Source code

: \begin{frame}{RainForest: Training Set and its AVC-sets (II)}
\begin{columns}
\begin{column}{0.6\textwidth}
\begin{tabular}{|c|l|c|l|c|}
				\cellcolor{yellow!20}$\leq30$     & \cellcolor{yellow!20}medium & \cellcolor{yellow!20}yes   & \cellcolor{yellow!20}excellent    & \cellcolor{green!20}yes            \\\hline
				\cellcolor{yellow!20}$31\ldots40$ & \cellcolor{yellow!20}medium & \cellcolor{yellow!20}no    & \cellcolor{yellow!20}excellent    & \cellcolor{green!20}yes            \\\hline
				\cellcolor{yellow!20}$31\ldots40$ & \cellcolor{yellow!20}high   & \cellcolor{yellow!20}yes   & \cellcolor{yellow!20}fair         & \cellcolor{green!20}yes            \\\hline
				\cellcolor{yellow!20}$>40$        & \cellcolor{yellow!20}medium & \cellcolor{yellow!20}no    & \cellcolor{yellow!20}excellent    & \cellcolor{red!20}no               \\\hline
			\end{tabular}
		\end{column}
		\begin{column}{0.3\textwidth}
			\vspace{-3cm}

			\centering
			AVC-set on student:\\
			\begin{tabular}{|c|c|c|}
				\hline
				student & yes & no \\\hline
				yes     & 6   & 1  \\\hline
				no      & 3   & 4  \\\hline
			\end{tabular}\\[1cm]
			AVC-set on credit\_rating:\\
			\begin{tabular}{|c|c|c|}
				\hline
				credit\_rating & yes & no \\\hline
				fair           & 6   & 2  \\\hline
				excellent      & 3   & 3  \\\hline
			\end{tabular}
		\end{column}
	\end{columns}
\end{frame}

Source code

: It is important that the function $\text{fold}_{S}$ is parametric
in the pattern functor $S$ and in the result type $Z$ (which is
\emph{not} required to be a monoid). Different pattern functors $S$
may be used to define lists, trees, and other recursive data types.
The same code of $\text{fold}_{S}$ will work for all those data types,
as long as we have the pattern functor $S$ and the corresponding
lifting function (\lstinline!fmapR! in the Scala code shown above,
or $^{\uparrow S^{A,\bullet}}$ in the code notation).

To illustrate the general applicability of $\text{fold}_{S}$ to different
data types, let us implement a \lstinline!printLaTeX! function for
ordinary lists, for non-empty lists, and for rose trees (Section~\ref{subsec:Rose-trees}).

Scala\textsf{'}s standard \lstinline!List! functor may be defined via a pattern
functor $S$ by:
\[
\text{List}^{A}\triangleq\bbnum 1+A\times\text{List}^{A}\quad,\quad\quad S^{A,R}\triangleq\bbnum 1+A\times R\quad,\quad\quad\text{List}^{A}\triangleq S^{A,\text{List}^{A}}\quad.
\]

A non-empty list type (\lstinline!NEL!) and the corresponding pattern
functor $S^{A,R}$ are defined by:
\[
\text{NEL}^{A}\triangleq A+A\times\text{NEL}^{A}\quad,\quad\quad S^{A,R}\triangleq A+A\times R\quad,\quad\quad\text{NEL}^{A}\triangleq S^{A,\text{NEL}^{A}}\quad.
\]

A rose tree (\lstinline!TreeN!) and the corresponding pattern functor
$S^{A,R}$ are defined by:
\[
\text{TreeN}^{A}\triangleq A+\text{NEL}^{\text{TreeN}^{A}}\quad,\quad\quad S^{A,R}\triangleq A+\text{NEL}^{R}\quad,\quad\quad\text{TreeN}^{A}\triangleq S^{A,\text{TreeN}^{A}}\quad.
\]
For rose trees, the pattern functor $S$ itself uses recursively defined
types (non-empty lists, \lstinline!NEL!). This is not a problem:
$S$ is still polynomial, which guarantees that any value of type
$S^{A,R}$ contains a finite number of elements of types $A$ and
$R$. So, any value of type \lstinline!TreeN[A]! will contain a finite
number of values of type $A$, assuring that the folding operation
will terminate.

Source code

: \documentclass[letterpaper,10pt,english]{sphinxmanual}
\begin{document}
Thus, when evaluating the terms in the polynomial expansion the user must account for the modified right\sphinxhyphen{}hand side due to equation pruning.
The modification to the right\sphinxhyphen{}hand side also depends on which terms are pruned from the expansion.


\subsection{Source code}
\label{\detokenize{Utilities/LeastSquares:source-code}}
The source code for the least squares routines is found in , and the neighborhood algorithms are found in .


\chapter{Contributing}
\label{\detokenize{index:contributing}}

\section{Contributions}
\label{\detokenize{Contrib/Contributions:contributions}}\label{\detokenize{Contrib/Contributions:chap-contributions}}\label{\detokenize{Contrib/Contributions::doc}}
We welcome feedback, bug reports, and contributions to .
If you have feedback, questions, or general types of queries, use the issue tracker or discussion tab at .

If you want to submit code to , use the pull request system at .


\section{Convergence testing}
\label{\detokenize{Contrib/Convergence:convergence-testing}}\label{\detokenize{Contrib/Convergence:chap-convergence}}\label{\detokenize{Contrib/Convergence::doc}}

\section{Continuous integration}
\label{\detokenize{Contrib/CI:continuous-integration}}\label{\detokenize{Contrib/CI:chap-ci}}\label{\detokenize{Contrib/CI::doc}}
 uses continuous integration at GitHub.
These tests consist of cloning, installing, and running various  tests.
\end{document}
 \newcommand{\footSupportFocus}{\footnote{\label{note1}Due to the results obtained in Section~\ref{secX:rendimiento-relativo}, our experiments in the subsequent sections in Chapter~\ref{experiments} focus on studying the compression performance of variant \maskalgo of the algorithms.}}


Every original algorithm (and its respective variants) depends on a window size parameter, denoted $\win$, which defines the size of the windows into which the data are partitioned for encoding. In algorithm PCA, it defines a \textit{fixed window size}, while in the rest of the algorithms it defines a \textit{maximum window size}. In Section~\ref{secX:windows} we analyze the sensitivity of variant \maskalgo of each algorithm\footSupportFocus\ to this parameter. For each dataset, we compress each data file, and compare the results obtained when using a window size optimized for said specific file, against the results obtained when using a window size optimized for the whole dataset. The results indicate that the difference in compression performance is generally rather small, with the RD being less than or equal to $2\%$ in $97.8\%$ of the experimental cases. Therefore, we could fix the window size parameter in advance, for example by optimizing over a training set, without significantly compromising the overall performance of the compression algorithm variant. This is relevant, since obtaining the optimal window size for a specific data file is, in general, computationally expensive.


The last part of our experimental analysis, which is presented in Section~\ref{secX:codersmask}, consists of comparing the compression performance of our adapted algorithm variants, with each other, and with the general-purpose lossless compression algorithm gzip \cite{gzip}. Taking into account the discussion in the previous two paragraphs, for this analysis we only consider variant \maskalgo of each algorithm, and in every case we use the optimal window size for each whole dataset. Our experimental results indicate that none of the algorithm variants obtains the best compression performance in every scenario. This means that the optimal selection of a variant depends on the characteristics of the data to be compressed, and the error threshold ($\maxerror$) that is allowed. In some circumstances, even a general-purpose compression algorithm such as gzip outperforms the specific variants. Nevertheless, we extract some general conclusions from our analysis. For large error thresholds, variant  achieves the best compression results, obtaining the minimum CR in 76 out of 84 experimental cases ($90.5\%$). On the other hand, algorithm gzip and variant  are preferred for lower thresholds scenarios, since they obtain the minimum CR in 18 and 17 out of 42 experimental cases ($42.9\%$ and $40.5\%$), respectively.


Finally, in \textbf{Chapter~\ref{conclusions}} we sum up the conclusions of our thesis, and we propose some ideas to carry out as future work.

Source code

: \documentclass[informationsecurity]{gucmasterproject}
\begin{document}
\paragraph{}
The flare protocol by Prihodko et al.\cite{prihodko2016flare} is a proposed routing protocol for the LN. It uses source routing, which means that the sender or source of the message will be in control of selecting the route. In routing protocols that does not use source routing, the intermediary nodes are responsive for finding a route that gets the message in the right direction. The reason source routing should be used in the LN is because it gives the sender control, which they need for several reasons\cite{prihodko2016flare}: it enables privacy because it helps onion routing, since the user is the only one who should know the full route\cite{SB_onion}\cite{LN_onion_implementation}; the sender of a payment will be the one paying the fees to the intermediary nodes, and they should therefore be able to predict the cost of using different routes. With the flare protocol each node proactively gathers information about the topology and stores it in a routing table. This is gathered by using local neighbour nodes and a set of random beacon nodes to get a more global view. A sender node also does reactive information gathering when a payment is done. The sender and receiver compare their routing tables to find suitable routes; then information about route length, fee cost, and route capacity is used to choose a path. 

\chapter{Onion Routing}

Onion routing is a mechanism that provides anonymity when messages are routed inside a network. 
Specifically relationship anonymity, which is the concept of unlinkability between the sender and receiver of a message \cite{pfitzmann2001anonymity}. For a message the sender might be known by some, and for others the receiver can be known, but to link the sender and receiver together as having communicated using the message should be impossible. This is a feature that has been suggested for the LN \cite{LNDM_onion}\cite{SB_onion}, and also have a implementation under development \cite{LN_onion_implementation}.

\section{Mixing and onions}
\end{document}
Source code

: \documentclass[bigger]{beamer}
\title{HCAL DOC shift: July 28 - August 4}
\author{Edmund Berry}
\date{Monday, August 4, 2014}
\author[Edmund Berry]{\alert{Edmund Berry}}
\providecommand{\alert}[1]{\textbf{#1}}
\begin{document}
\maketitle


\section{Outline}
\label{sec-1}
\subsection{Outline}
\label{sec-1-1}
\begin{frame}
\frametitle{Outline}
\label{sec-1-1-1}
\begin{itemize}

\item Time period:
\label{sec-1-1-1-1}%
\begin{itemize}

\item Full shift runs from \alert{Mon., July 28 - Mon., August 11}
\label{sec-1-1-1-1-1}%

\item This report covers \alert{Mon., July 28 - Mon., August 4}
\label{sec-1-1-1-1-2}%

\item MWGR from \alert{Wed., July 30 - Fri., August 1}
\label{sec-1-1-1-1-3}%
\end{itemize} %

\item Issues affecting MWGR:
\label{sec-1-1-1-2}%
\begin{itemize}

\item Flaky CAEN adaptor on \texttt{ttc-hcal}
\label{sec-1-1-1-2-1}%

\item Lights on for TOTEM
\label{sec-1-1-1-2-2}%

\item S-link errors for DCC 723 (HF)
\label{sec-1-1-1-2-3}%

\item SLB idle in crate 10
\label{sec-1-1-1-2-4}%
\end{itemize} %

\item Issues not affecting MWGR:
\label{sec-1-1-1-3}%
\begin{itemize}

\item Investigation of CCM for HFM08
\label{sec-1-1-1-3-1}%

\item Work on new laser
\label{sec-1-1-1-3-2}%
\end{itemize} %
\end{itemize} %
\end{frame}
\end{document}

※

• [WHAT TO WORK ON]
Count the lines above holding "Convergence". Give only the number.

• [WRITTEN RESPONSE]
2